4KB stack + irq stack for x86

Post by Dave Hanse » Fri, 13 Sep 2002 08:10:05



This is a resync of the last patch for 2.5.34 that resulted from this discussion
(not the original patch):
http://lwn.net/Articles/1642/
The only change was readding the reference to task_info in the beginning of
common_interrupt.  It had been dropped when we stopped messing with
preempt_count there.

I've beaten this thing with my normal array of Specweb tests and it is behaving
so far.  I've booted on an 8-way with and without SMP.

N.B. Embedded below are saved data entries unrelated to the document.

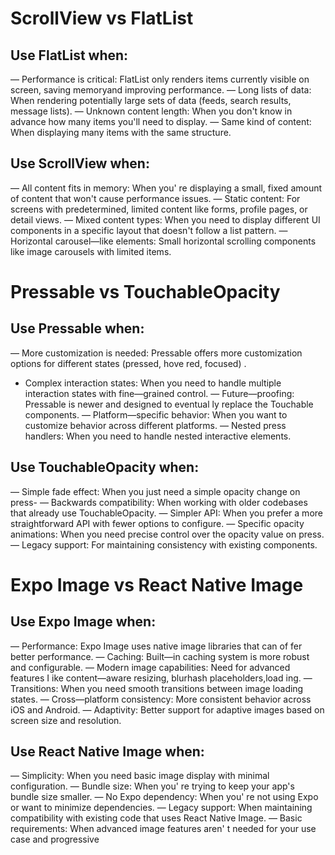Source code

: # ScrollView vs FlatList

## Use FlatList when:

— Performance is critical: FlatList only renders items currently visible on screen, saving memoryand improving performance.
— Long lists of data: When rendering potentially large sets of data (feeds, search results, message lists).
— Unknown content length: When you don't know in advance how many items you'll need to display.
— Same kind of content: When displaying many items with the same structure.

## Use ScrollView when:

— All content fits in memory: When you' re displaying a small, fixed amount of content that won't cause performance issues.
— Static content: For screens with predetermined, limited content like forms, profile pages, or detail views.
— Mixed content types: When you need to display different UI components in a specific layout that doesn't follow a list pattern.
— Horizontal carousel—like elements: Small horizontal scrolling components like image carousels with limited items.

# Pressable vs TouchableOpacity

## Use Pressable when:

— More customization is needed: Pressable offers more customization options for different states (pressed, hove red, focused) .
- Complex interaction states: When you need to handle multiple interaction states with fine—grained control.
— Future—proofing: Pressable is newer and designed to eventual ly replace the Touchable components.
— Platform—specific behavior: When you want to customize behavior across different platforms.
— Nested press handlers: When you need to handle nested interactive elements.

## Use TouchableOpacity when:

— Simple fade effect: When you just need a simple opacity change on press-
— Backwards compatibility: When working with older codebases that already use TouchableOpacity.
— Simpler API: When you prefer a more straightforward API with fewer options to configure.
— Specific opacity animations: When you need precise control over the opacity value on press.
— Legacy support: For maintaining consistency with existing components.

# Expo Image vs React Native Image

## Use Expo Image when:

— Performance: Expo Image uses native image libraries that can of fer better performance.
— Caching: Built—in caching system is more robust and configurable.
— Modern image capabilities: Need for advanced features I ike content—aware resizing, blurhash placeholders,load ing.
— Transitions: When you need smooth transitions between image loading states.
— Cross—platform consistency: More consistent behavior across iOS and Android.
— Adaptivity: Better support for adaptive images based on screen size and resolution.

## Use React Native Image when:

— Simplicity: When you need basic image display with minimal configuration.
— Bundle size: When you' re trying to keep your app's bundle size smaller.
— No Expo dependency: When you' re not using Expo or want to minimize dependencies.
— Legacy support: When maintaining compatibility with existing code that uses React Native Image.
— Basic requirements: When advanced image features aren' t needed for your use case and progressive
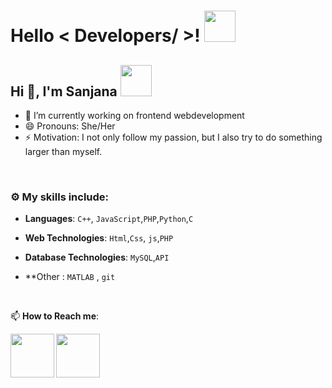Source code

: <h1> Hello < Developers/ >! <a href="#"><img  width="50px" height="50px" src="https://raw.githubusercontent.com/MartinHeinz/MartinHeinz/master/wave.gif"></a> </h1>


</p>

## Hi 👋, I'm Sanjana <img src="https://media4.giphy.com/media/PgnpGT8tJsWfNabS8d/giphy.gif" width="50"> 


- 🔭 I’m currently working on frontend webdevelopment
- 😄 Pronouns: She/Her
- ⚡ Motivation: I not only follow my passion, but I also try to do something larger than myself.

<br>


### :gear: My skills include:

- **Languages**: `C++`, `JavaScript`,`PHP`,`Python`,`C`

- **Web Technologies**: `Html`,`Css`, `js`,`PHP`

- **Database Technologies**: `MySQL`,`API`
- **Other : `MATLAB` , `git`



<br>


📫 **How to Reach me**: 
 

<a href="www.linkedin.com/in/sanjana-patel-754103256">
  <img align="left" width=70px src="https://img.icons8.com/clouds/100/000000/linkedin.png"/>
</a>
  
<a href="mailto:sanjanapatel9399@gmail.com">
  <img align="left" width=70px src="https://img.icons8.com/clouds/100/000000/gmail.png"/>
</a></br>
<br>
<br>
<br>
<br>
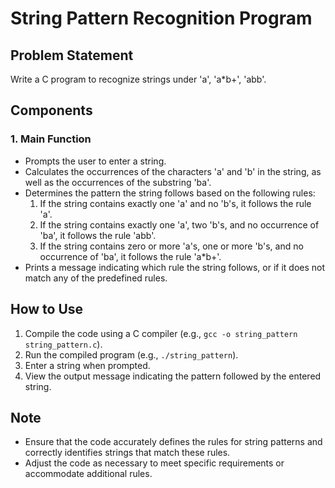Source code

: # String Pattern Recognition Program

## Problem Statement
Write a C program to recognize strings under 'a', 'a*b+', 'abb'.

## Components

### 1. Main Function
- Prompts the user to enter a string.
- Calculates the occurrences of the characters 'a' and 'b' in the string, as well as the occurrences of the substring 'ba'.
- Determines the pattern the string follows based on the following rules:
  1. If the string contains exactly one 'a' and no 'b's, it follows the rule 'a'.
  2. If the string contains exactly one 'a', two 'b's, and no occurrence of 'ba', it follows the rule 'abb'.
  3. If the string contains zero or more 'a's, one or more 'b's, and no occurrence of 'ba', it follows the rule 'a*b+'.
- Prints a message indicating which rule the string follows, or if it does not match any of the predefined rules.

## How to Use
1. Compile the code using a C compiler (e.g., `gcc -o string_pattern string_pattern.c`).
2. Run the compiled program (e.g., `./string_pattern`).
3. Enter a string when prompted.
4. View the output message indicating the pattern followed by the entered string.

## Note
- Ensure that the code accurately defines the rules for string patterns and correctly identifies strings that match these rules.
- Adjust the code as necessary to meet specific requirements or accommodate additional rules.
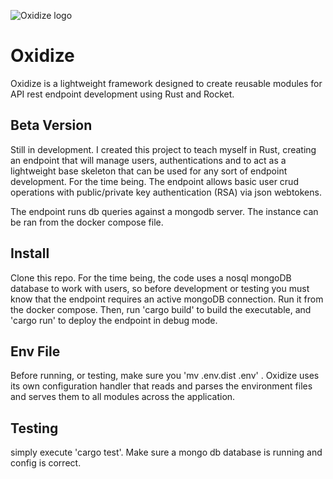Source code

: ![Oxidize logo](https://hamrodev.com/images/oxidizelogo.png)

# Oxidize
Oxidize is a lightweight framework designed to create reusable modules for API rest endpoint development using Rust and Rocket.

## Beta Version
Still in development. I created this project to teach myself in Rust, creating an endpoint that will manage users, authentications and to act as a lightweight base skeleton that can be used for any sort of endpoint development. For the time being. The endpoint allows basic user crud operations with public/private key authentication (RSA) via json webtokens.

The endpoint runs db queries against a mongodb server. The instance can be ran from the docker compose file.

## Install
Clone this repo. For the time being, the code uses a nosql mongoDB database to work with users, so before development or testing you must know that the endpoint requires an active mongoDB connection. Run it from the docker compose. Then, run 'cargo build' to build the executable, and 'cargo run' to deploy the endpoint in debug mode.

## Env File
Before running, or testing, make sure you 'mv .env.dist .env' . Oxidize uses its own configuration handler that reads and parses the environment files and serves them to all modules across the application.

## Testing
simply execute 'cargo test'. Make sure a mongo db database is running and config is correct.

part of Ben's original message:

> Below is a patch against 2.5.20 that implements 4KB stacks for tasks,
> plus a seperate 4KB irq stack for use by interrupts.  There are a couple
> of reasons for doing this: 4KB stacks put less pressure on the VM
> subsystem, reduces the overall memory usage for systems with large
> numbers of tasks, and increases the reliability of the system when
> under heavy irq load by provide a fixed stack size for interrupt
> handlers that other kernel code will not eat into.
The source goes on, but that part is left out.